WORK REQUIRED —
Repeat verbatim, and only, the lines of the data below, beginning at the line that contains "The first _Highlander_" and stopping after the line that contains "immune to it.".

[Document images with source code]
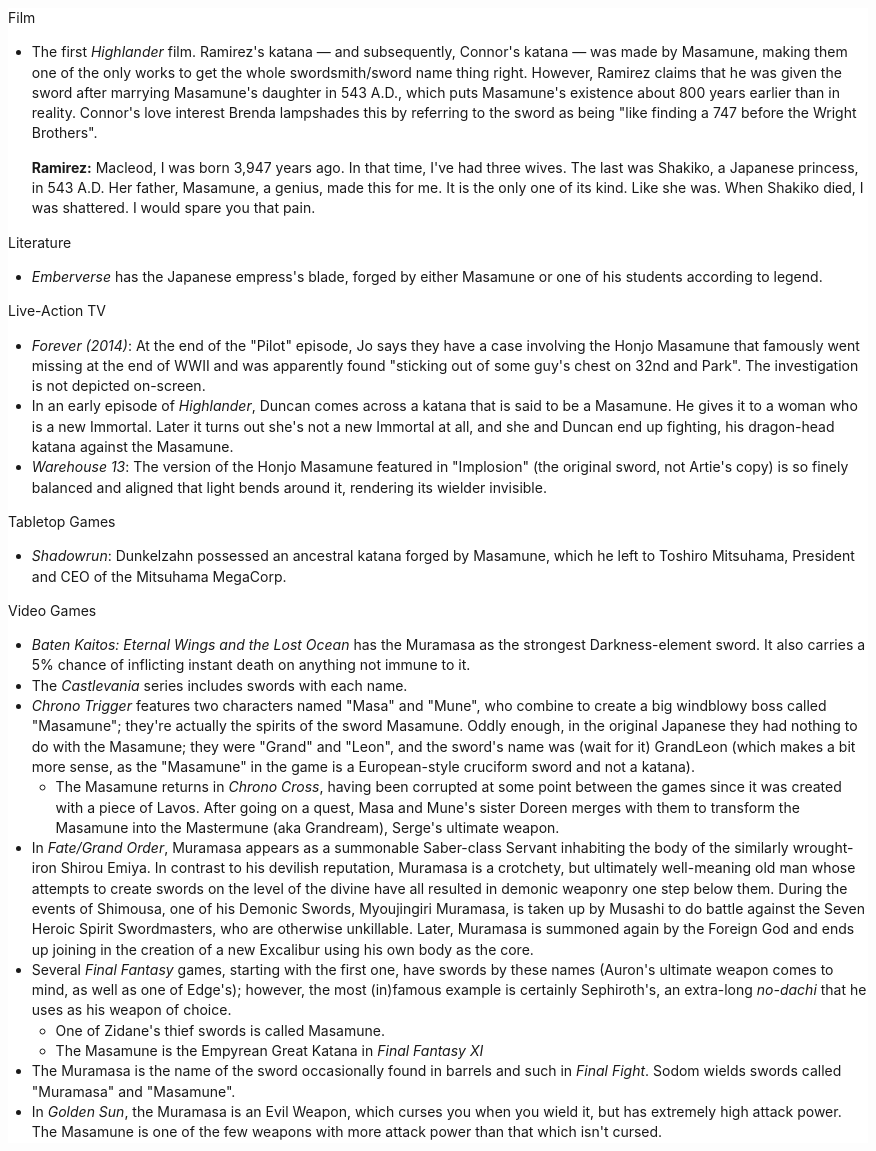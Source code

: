 Film

-   The first _Highlander_ film. Ramirez's katana — and subsequently, Connor's katana — was made by Masamune, making them one of the only works to get the whole swordsmith/sword name thing right. However, Ramirez claims that he was given the sword after marrying Masamune's daughter in 543 A.D., which puts Masamune's existence about 800 years earlier than in reality. Connor's love interest Brenda lampshades this by referring to the sword as being "like finding a 747 before the Wright Brothers".
    
    **Ramirez:** Macleod, I was born 3,947 years ago. In that time, I've had three wives. The last was Shakiko, a Japanese princess, in 543 A.D. Her father, Masamune, a genius, made this for me. It is the only one of its kind. Like she was. When Shakiko died, I was shattered. I would spare you that pain.
    

Literature

-   _Emberverse_ has the Japanese empress's blade, forged by either Masamune or one of his students according to legend.

Live-Action TV

-   _Forever (2014)_: At the end of the "Pilot" episode, Jo says they have a case involving the Honjo Masamune that famously went missing at the end of WWII and was apparently found "sticking out of some guy's chest on 32nd and Park". The investigation is not depicted on-screen.
-   In an early episode of _Highlander_, Duncan comes across a katana that is said to be a Masamune. He gives it to a woman who is a new Immortal. Later it turns out she's not a new Immortal at all, and she and Duncan end up fighting, his dragon-head katana against the Masamune.
-   _Warehouse 13_: The version of the Honjo Masamune featured in "Implosion" (the original sword, not Artie's copy) is so finely balanced and aligned that light bends around it, rendering its wielder invisible.

Tabletop Games

-   _Shadowrun_: Dunkelzahn possessed an ancestral katana forged by Masamune, which he left to Toshiro Mitsuhama, President and CEO of the Mitsuhama MegaCorp.

Video Games

-   _Baten Kaitos: Eternal Wings and the Lost Ocean_ has the Muramasa as the strongest Darkness-element sword. It also carries a 5% chance of inflicting instant death on anything not immune to it.
-   The _Castlevania_ series includes swords with each name.
-   _Chrono Trigger_ features two characters named "Masa" and "Mune", who combine to create a big windblowy boss called "Masamune"; they're actually the spirits of the sword Masamune. Oddly enough, in the original Japanese they had nothing to do with the Masamune; they were "Grand" and "Leon", and the sword's name was (wait for it) GrandLeon (which makes a bit more sense, as the "Masamune" in the game is a European-style cruciform sword and not a katana).
    -   The Masamune returns in _Chrono Cross_, having been corrupted at some point between the games since it was created with a piece of Lavos. After going on a quest, Masa and Mune's sister Doreen merges with them to transform the Masamune into the Mastermune (aka Grandream), Serge's ultimate weapon.
-   In _Fate/Grand Order_, Muramasa appears as a summonable Saber-class Servant inhabiting the body of the similarly wrought-iron Shirou Emiya. In contrast to his devilish reputation, Muramasa is a crotchety, but ultimately well-meaning old man whose attempts to create swords on the level of the divine have all resulted in demonic weaponry one step below them. During the events of Shimousa, one of his Demonic Swords, Myoujingiri Muramasa, is taken up by Musashi to do battle against the Seven Heroic Spirit Swordmasters, who are otherwise unkillable. Later, Muramasa is summoned again by the Foreign God and ends up joining in the creation of a new Excalibur using his own body as the core.
-   Several _Final Fantasy_ games, starting with the first one, have swords by these names (Auron's ultimate weapon comes to mind, as well as one of Edge's); however, the most (in)famous example is certainly Sephiroth's, an extra-long _no-dachi_ that he uses as his weapon of choice.
    -   One of Zidane's thief swords is called Masamune.
    -   The Masamune is the Empyrean Great Katana in _Final Fantasy XI_
-   The Muramasa is the name of the sword occasionally found in barrels and such in _Final Fight_. Sodom wields swords called "Muramasa" and "Masamune".
-   In _Golden Sun_, the Muramasa is an Evil Weapon, which curses you when you wield it, but has extremely high attack power. The Masamune is one of the few weapons with more attack power than that which isn't cursed.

SOLUTION TO THIS TASK —
-   The first _Highlander_ film. Ramirez's katana — and subsequently, Connor's katana — was made by Masamune, making them one of the only works to get the whole swordsmith/sword name thing right. However, Ramirez claims that he was given the sword after marrying Masamune's daughter in 543 A.D., which puts Masamune's existence about 800 years earlier than in reality. Connor's love interest Brenda lampshades this by referring to the sword as being "like finding a 747 before the Wright Brothers".
    
    **Ramirez:** Macleod, I was born 3,947 years ago. In that time, I've had three wives. The last was Shakiko, a Japanese princess, in 543 A.D. Her father, Masamune, a genius, made this for me. It is the only one of its kind. Like she was. When Shakiko died, I was shattered. I would spare you that pain.
    

Literature

-   _Emberverse_ has the Japanese empress's blade, forged by either Masamune or one of his students according to legend.

Live-Action TV

-   _Forever (2014)_: At the end of the "Pilot" episode, Jo says they have a case involving the Honjo Masamune that famously went missing at the end of WWII and was apparently found "sticking out of some guy's chest on 32nd and Park". The investigation is not depicted on-screen.
-   In an early episode of _Highlander_, Duncan comes across a katana that is said to be a Masamune. He gives it to a woman who is a new Immortal. Later it turns out she's not a new Immortal at all, and she and Duncan end up fighting, his dragon-head katana against the Masamune.
-   _Warehouse 13_: The version of the Honjo Masamune featured in "Implosion" (the original sword, not Artie's copy) is so finely balanced and aligned that light bends around it, rendering its wielder invisible.

Tabletop Games

-   _Shadowrun_: Dunkelzahn possessed an ancestral katana forged by Masamune, which he left to Toshiro Mitsuhama, President and CEO of the Mitsuhama MegaCorp.

Video Games

-   _Baten Kaitos: Eternal Wings and the Lost Ocean_ has the Muramasa as the strongest Darkness-element sword. It also carries a 5% chance of inflicting instant death on anything not immune to it.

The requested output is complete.